EXERCISE DESCRIPTION:
Copy out each line of the data below in which "short" appears.

DATASET EXTRACT:
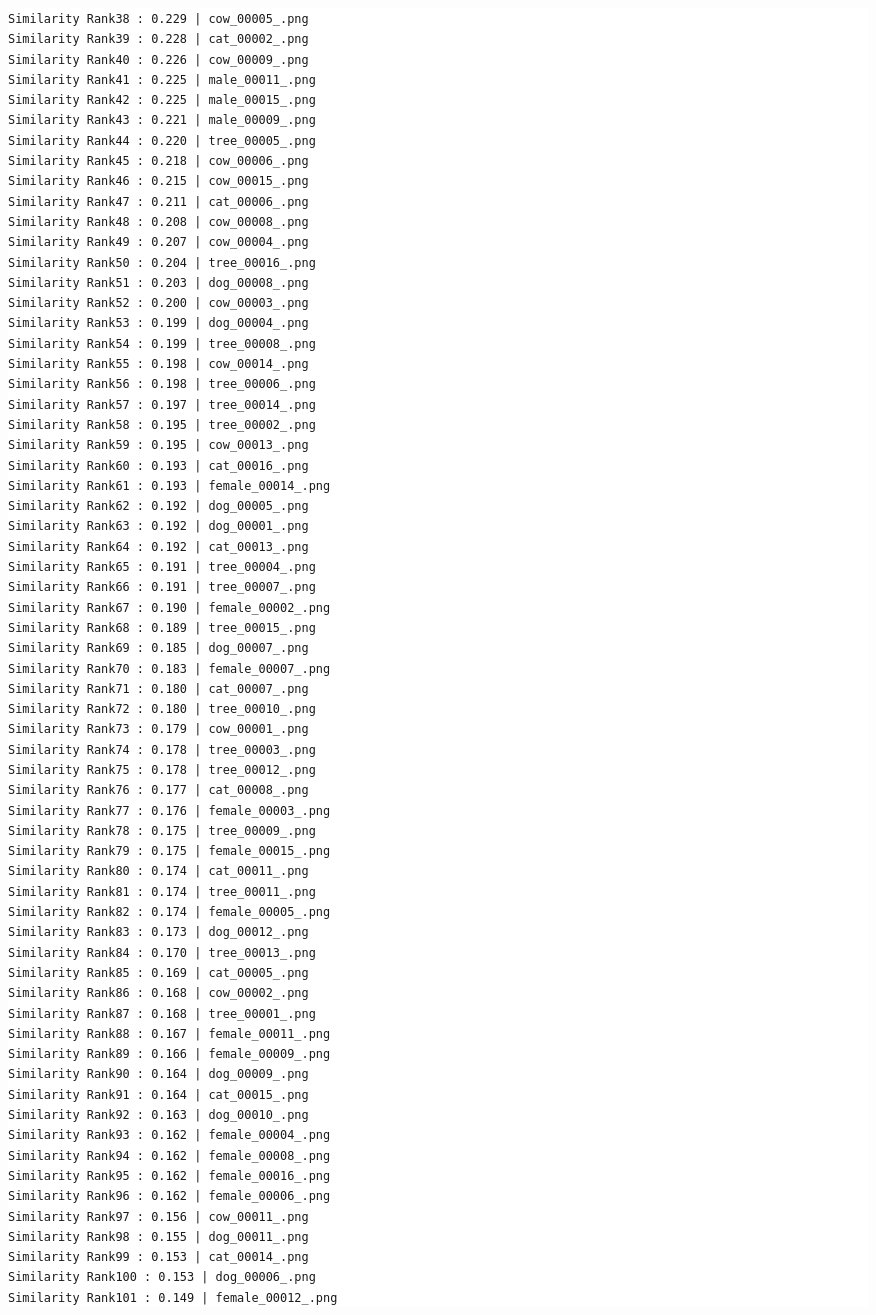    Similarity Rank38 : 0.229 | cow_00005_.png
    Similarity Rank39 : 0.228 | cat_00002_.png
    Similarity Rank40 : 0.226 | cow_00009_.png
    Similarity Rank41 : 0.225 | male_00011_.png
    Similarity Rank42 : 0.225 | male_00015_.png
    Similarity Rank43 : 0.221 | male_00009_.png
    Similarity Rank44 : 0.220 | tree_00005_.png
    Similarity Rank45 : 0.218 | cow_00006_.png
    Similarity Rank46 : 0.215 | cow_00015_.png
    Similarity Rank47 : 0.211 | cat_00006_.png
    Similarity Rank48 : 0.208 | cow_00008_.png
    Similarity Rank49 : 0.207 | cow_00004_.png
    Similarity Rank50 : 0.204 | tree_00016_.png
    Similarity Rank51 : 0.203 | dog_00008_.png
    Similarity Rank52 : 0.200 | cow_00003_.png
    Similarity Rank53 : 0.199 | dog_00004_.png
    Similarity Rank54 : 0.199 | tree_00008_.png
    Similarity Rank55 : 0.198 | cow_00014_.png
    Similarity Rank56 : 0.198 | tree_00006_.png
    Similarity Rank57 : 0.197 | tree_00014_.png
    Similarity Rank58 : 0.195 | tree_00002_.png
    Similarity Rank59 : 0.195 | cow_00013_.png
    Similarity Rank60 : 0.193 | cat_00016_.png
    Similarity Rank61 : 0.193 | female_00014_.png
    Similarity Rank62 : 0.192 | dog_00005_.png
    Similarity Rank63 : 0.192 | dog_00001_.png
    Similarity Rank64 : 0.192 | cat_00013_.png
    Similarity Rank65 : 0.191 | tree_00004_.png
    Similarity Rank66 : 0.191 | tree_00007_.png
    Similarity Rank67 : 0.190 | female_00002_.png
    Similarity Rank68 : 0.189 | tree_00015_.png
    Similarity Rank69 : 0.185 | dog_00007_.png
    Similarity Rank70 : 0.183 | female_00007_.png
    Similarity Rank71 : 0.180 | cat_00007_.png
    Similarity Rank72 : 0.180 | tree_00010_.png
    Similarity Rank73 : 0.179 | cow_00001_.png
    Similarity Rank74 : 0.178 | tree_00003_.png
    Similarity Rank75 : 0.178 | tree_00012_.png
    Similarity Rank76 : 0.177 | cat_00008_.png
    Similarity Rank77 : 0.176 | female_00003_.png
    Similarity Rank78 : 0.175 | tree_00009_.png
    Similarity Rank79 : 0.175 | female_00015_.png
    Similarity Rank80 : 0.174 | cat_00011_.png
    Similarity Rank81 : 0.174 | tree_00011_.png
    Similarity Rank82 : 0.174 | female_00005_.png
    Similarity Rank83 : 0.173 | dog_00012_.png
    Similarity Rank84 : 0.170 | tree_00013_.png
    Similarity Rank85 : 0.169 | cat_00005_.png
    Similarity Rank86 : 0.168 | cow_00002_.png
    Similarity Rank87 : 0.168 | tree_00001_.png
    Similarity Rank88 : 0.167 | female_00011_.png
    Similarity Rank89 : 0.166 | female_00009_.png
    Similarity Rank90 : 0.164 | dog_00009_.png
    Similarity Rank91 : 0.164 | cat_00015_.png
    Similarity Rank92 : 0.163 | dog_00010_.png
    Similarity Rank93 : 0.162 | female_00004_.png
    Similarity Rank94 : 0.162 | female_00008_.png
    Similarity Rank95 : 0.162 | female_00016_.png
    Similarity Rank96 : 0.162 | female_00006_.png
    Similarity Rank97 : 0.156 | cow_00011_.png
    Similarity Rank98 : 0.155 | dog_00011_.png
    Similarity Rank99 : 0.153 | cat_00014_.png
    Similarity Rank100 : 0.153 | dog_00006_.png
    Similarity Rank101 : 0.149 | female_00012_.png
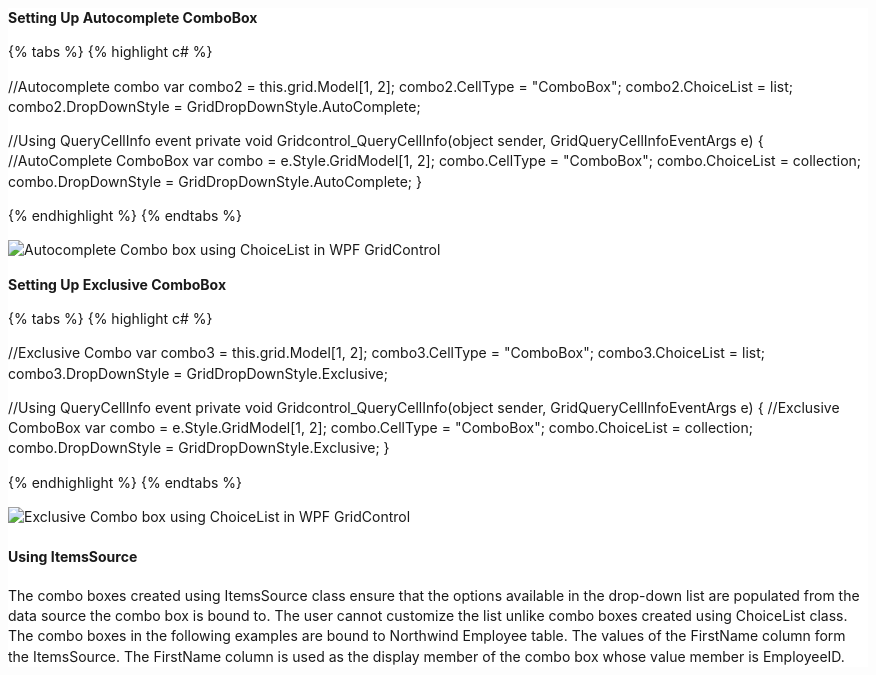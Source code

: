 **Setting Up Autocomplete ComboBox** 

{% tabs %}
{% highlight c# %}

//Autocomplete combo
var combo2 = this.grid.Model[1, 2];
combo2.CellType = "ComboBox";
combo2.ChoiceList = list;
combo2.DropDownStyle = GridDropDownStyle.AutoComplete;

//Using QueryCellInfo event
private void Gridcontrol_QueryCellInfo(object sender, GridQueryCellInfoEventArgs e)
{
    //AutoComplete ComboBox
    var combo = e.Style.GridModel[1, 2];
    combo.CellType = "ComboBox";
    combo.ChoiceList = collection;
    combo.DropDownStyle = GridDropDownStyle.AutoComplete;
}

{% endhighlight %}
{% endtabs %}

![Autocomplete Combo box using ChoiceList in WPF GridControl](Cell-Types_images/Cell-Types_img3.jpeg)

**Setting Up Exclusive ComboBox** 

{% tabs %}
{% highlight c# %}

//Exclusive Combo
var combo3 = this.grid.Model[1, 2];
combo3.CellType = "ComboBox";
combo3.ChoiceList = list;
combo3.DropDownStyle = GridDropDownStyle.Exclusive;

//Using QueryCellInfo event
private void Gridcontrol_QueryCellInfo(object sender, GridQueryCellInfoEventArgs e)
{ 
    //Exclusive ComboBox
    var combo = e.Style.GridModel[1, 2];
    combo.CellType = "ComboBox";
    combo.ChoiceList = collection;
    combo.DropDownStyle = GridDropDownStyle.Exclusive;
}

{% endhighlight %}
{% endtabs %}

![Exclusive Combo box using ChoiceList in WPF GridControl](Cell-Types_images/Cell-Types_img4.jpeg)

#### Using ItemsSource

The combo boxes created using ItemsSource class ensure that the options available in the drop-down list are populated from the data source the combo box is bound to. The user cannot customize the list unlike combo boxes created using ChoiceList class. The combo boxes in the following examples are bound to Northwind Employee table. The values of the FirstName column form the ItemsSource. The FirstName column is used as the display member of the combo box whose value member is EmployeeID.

* * *

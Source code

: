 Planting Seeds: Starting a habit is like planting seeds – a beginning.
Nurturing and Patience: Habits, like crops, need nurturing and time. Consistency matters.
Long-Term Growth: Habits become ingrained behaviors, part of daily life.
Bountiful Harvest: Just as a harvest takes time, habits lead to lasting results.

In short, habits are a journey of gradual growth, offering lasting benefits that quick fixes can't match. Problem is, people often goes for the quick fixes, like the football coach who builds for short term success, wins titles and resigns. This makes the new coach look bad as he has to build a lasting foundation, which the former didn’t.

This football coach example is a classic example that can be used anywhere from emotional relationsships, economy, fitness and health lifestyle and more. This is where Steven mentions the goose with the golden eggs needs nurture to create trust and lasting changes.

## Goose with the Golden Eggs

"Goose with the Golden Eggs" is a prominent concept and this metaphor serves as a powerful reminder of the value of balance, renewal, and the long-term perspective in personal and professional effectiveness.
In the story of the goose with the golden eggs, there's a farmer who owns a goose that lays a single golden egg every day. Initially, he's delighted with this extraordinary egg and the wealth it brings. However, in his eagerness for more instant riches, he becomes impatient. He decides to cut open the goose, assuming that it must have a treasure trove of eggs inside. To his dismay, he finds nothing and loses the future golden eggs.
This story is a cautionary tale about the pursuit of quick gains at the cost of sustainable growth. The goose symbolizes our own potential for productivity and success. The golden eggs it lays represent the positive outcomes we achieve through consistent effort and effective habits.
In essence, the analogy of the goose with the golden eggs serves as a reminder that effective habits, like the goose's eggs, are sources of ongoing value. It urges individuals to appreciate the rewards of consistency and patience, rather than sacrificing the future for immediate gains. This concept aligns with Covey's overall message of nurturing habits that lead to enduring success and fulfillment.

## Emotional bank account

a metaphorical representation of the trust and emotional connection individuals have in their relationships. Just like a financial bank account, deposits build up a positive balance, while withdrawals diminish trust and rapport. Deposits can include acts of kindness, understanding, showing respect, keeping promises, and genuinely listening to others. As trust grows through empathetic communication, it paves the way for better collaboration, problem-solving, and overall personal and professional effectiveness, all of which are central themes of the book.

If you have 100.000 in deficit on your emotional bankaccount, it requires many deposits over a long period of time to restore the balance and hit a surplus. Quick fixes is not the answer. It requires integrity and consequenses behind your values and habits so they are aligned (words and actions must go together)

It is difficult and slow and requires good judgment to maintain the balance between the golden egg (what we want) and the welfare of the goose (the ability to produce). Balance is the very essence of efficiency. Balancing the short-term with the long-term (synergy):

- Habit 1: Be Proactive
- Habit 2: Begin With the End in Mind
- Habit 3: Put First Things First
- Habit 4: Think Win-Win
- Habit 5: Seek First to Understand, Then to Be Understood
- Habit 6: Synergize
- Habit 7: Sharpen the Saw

---

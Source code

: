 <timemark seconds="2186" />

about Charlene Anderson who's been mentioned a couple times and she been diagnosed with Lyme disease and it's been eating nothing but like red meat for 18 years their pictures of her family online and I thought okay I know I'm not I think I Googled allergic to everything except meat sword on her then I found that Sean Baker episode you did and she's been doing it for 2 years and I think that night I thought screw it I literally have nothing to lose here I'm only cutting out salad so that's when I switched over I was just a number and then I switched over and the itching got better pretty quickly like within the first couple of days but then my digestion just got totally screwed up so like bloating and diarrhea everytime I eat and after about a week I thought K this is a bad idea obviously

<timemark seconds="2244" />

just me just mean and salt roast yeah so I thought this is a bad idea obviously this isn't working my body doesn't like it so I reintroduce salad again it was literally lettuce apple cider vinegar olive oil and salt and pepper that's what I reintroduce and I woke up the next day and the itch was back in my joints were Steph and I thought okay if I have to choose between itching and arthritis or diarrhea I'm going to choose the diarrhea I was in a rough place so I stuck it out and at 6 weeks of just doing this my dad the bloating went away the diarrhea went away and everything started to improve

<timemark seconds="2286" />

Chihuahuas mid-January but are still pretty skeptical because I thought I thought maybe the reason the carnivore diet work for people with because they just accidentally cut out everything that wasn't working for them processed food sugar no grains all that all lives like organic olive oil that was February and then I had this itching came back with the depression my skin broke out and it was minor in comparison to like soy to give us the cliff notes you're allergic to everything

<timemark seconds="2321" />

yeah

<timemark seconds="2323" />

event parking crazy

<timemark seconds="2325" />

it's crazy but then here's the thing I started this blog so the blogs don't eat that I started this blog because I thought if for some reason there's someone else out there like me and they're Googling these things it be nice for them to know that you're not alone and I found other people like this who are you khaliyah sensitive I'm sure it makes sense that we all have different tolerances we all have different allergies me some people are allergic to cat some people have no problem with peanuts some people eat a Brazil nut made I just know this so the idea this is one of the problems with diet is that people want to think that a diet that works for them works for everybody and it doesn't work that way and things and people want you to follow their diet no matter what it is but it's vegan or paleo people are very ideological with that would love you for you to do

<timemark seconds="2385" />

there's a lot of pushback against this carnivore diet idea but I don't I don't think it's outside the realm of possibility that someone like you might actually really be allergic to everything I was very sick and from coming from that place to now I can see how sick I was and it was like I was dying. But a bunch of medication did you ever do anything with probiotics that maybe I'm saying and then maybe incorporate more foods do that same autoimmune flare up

ANSWER TO THIS TASK:
In short, habits are a journey of gradual growth, offering lasting benefits that quick fixes can't match. Problem is, people often goes for the quick fixes, like the football coach who builds for short term success, wins titles and resigns. This makes the new coach look bad as he has to build a lasting foundation, which the former didn’t.
It is difficult and slow and requires good judgment to maintain the balance between the golden egg (what we want) and the welfare of the goose (the ability to produce). Balance is the very essence of efficiency. Balancing the short-term with the long-term (synergy):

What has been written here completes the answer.